AfroCROWD — short for Afro Free Culture Crowdsourcing Wikimedia — is a New York City initiative founded in 2015 by Haitian-American digital activist Alice Backer. Their mission is to increase the participation of people of African descent in Wikipedia and the broader open knowledge movement, addressing the significant underrepresentation of Black history and culture in the world’s largest encyclopedia. They’ve partnered with institutions including the Brooklyn Public Library, the Schomburg Center for Research in Black Culture, and MoMA, and have received funding from the Wikimedia Foundation.

The Challenge

AfroCrowd needed a site that could serve multiple audiences: potential new participants who know nothing about Wikipedia editing, institutional partners considering collaboration, and media contacts covering knowledge equity issues. The site needed to communicate urgency, welcome beginners, and project the credibility of a serious, funded organization — all at once.

What We Built

A mission-forward site that leads with the “why” before the “what” — the knowledge gap, the stakes, the invitation to get involved.
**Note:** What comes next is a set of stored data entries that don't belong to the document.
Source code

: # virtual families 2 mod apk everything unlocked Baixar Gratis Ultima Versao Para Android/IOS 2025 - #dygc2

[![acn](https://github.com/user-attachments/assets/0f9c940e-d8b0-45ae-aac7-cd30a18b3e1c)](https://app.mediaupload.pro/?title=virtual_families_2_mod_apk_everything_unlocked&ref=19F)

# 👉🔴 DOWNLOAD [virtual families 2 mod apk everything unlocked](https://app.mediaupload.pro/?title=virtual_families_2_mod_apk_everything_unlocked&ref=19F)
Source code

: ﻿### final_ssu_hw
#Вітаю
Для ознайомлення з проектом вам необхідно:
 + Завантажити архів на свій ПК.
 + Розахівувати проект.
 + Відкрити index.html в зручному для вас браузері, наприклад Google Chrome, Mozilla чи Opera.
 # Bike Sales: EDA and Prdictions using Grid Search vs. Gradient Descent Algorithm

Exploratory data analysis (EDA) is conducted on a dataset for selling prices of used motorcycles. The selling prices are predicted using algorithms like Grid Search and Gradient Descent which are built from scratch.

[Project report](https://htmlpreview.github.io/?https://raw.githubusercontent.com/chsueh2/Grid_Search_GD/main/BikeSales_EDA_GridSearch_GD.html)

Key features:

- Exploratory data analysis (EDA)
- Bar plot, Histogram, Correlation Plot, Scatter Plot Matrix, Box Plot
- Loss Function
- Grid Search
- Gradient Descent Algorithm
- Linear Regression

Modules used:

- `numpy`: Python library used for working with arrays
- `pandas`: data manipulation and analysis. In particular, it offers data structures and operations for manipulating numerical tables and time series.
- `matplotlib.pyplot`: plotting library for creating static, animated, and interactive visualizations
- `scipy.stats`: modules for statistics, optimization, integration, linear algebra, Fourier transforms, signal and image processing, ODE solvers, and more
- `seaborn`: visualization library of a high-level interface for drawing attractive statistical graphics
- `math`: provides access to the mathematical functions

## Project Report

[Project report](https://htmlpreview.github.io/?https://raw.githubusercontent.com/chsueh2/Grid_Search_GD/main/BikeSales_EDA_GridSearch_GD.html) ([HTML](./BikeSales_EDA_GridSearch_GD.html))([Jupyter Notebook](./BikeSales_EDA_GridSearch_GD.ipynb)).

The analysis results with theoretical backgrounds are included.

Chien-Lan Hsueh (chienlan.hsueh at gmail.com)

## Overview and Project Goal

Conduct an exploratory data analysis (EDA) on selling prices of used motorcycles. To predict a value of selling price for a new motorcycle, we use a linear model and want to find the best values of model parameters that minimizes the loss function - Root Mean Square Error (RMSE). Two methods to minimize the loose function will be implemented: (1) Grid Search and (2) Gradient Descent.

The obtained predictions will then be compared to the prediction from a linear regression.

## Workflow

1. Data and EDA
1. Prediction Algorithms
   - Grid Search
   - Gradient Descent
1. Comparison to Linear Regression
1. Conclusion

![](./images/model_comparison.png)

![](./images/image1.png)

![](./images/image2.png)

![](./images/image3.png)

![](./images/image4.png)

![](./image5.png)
Event listings, partnership highlights, and a clear call to action for new participants. Clean, accessible, and organized for an audience that spans first-time Wikipedia visitors to Wikimedia Foundation grantmakers.

The Result

A website that serves AfroCrowd’s growth and visibility goals — helping them recruit new editors, communicate with partners, and establish their place in the larger open knowledge movement.